May 19, 2021
May 19, 2021
In February I wrote a blog about the book co-authored by the World Parliament of Religions and the United Nations Environment Programme entitled Faith for Earth: A Call for Action. The authors intent for the book was to raise an awareness of the importance of a moral voice to enter the movement for climate justice.
Since that time the Catholic Bishops (USCCB) in collaboration with Catholic Climate Covenant and the Catholic Association of Diocesan Ecumenical and Interreligious Officers have published the Ecumenical and Interreligious Guidebook: Care for Our Common Home also asserting the integral role that faith has to play in care for creation.

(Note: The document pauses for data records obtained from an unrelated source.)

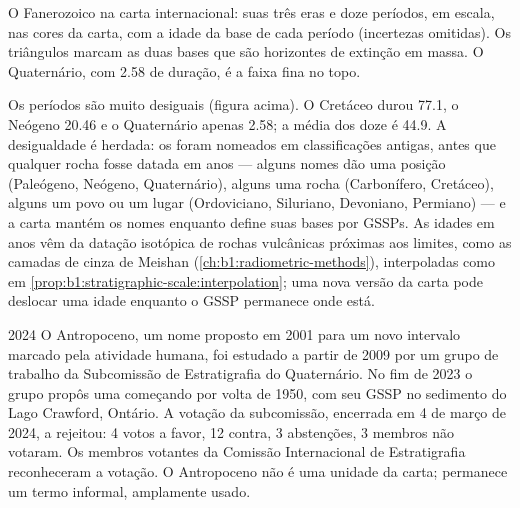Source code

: \begin{omfigure}
{\small O Fanerozoico na carta internacional: suas três eras e doze períodos, em escala, nas
cores da carta, com a idade da base de cada período (incertezas omitidas). Os triângulos marcam
as duas bases que são horizontes de extinção em massa. O Quaternário, com \qty{2.58}{\Ma} de
duração, é a faixa fina no topo.}
\label{fig:b1:stratigraphic-scale:chart}
\end{omfigure}

Os períodos são muito desiguais (figura acima). O Cretáceo durou \qty{77.1}{\Myr}, o Neógeno
\qty{20.46}{\Myr} e o Quaternário apenas \qty{2.58}{\Myr}; a média dos doze é \qty{44.9}{\Myr}.
A desigualdade é herdada: os  foram nomeados em classificações antigas, antes que
qualquer rocha fosse datada em anos --- alguns nomes dão uma posição (Paleógeno, Neógeno,
Quaternário), alguns uma rocha (Carbonífero, Cretáceo), alguns um povo ou um lugar
(Ordoviciano, Siluriano, Devoniano, Permiano) --- e a carta mantém os nomes enquanto define
suas bases por GSSPs. As idades em anos vêm da datação isotópica de rochas vulcânicas
próximas aos limites, como as camadas de cinza de Meishan (\cref{ch:b1:radiometric-methods}),
interpoladas como em \cref{prop:b1:stratigraphic-scale:interpolation}; uma nova versão da carta
pode deslocar uma idade enquanto o GSSP permanece onde está.

\begin{dated}{2024}
O Antropoceno, um nome proposto em 2001 para um novo intervalo marcado pela atividade humana,
foi estudado a partir de 2009 por um grupo de trabalho da Subcomissão de Estratigrafia do
Quaternário. No fim de 2023 o grupo propôs uma  começando por volta de 1950, com seu GSSP
no sedimento do Lago Crawford, Ontário. A votação da subcomissão, encerrada em 4 de março de
2024, a rejeitou: 4 votos a favor, 12 contra, 3 abstenções, 3 membros não votaram. Os membros
votantes da Comissão Internacional de Estratigrafia reconheceram a votação. O Antropoceno não é
uma unidade da carta; permanece um termo informal, amplamente usado.
\end{dated}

This book, available for free download at https://www.usccb.org/resources/care-our-common-home, discusses environmental issues and major themes of Catholic Social Teaching, provides examples of hands-on projects, models of dialogue for adult faith formation gatherings, topics for ecumenical and/or interreligious dialogue on creation care, homily helps and suggestions for prayer and meditation.
At the local level in Cincinnati, the Green Umbrella, an alliance of the multiple environmental groups in the tri-state area, has initiated an impact team entitled “Faith Communities Go Green” (FCGG). Although Green Umbrella is not associated with any religious tradition, the board and directors recognize what a significant role faith communities can play in environmental sustainability. This impact team seeks to partner with religious communities to create a more sustainable and equitable future for all by mobilizing their moral voice to reduce the risk of catastrophic climate change and working with religious communities in collaborating to integrate care for creation in their lives and society.
The FCGG impact team has three working groups:
• The Advocacy Working Group which provides timely information on emerging policy and legislation, information on how people can inform themselves at greater depth, and policy makers’ contact information, for faith communities to use as they will. They also model faithful stewardship of the planet by encouraging congregations and faith-based endowments to divest in fossil fuels.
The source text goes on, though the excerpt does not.